In Ghaidan v Godin-Mendoza, the defendant argued that the Rent Act 1977 was discriminating against
him as a homosexual by depriving him of rights over the flat of his deceased partner. In Fitzpatrick v
Sterling House Association Ltd (2001), the HOL had recognized the rights of such individuals to claim as
a member of the family but declined to allow them to in her it statutory tenancies on the grounds that
they could not be considered to be the wife or husband of the deceased as the Act required. The COA
held that the Act had infringed the defendant’s rights under Articles 8 and 14. The Court of Appeal then
used S.3 HRA to read the Act in a broad way, allowing the defendant to take over the tenancy of the flat.
And this ruling was affirmed by the HOL.

It is noteworthy that If this gets impossible, parliament has given the judiciary carte blanche to
determine when it is impossible to interpret statutes in a manner compatible with Convention rights to
issue a Declaration of Incompatibility (Section 4) , Bellinger v Bellinger. These are intended to be used
as a last resort but with no effect on the outcome of the case illustrated by R (Carson) v. Secretary of
State for Work & Pensions [2005]. This reflects that English courts have no power to declare AOP
invalid. There is no legal obligation to take action against the incompatibility, nevertheless this may lead
to provision being amended or repealed by parliament. The first DOI was issued in R v Mental Health
Review where it was held that Sec 72 and 73 of Mental Health Act 1983 was incompatible with Art 5
and 4 of ECHR. This is further encapsulated in recent case of Re Northern Ireland HR Commission
Application for Judicial Review 2015. The leading case of DOI is A v Secretary of State for Home
Department concerning the detention of foreign nationals suspected as international terrorists under
Anti Terrorism Crime and Security Act 2001.
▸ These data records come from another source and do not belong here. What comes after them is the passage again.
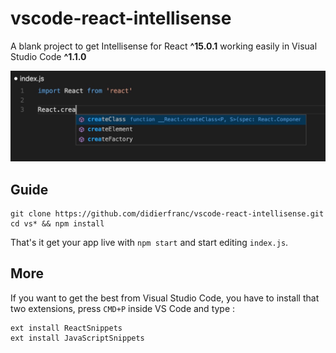 # vscode-react-intellisense
A blank project to get Intellisense for React **^15.0.1** working easily in Visual Studio Code **^1.1.0**

![](screenshot.jpg)

## Guide

```
git clone https://github.com/didierfranc/vscode-react-intellisense.git
cd vs* && npm install
```

That's it get your app live with `npm start` and start editing `index.js`.

## More

If you want to get the best from Visual Studio Code, you have to install that two extensions, press `CMD+P` inside VS Code and type :

```
ext install ReactSnippets
ext install JavaScriptSnippets
```

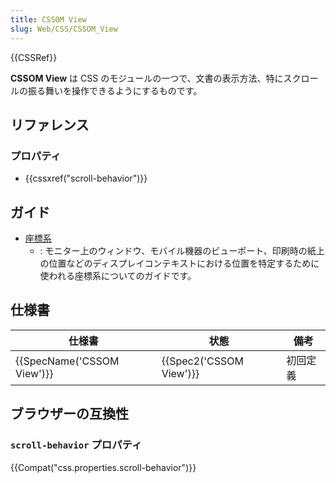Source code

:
 ```yaml
---
title: CSSOM View
slug: Web/CSS/CSSOM_View
---
```


{{CSSRef}}

**CSSOM View** は CSS のモジュールの一つで、文書の表示方法、特にスクロールの振る舞いを操作できるようにするものです。

## リファレンス

### プロパティ

- {{cssxref("scroll-behavior")}}

## ガイド

- [座標系](/ja/docs/Web/CSS/CSSOM_View/Coordinate_systems)
  - : モニター上のウィンドウ、モバイル機器のビューポート、印刷時の紙上の位置などのディスプレイコンテキストにおける位置を特定するために使われる座標系についてのガイドです。

## 仕様書

| 仕様書                     | 状態                    | 備考     |
| -------------------------- | ----------------------- | -------- |
| {{SpecName('CSSOM View')}} | {{Spec2('CSSOM View')}} | 初回定義 |

## ブラウザーの互換性

### `scroll-behavior` プロパティ

{{Compat("css.properties.scroll-behavior")}}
In conclusion, my notion after examination of key cases is that statutory interpretation has been greatly
modified by the Sec 3 and 4. Its impact on statutory interpretation appears at first glance to be relatively
straightforward. These changes are so significant that it could be described as revolutionary. The
rationale behind this is that the courts are fleshing out their constitutional role by developing new
techniques of SI in order to give effect to Convention rights, and by delineating the circumstances in
which they will issue a declaration of incompatibility. These new techniques have brought far-reaching
changes which are of interest to common law system. Sir Jack Beatson has observed extracurially that
section 3 ‘makes statutory provision more like common law doctrine’, due to the relative decline in
importance of the statutory text and the increased importance of Convention case law in determining
the interpretation that a court ultimately adopts.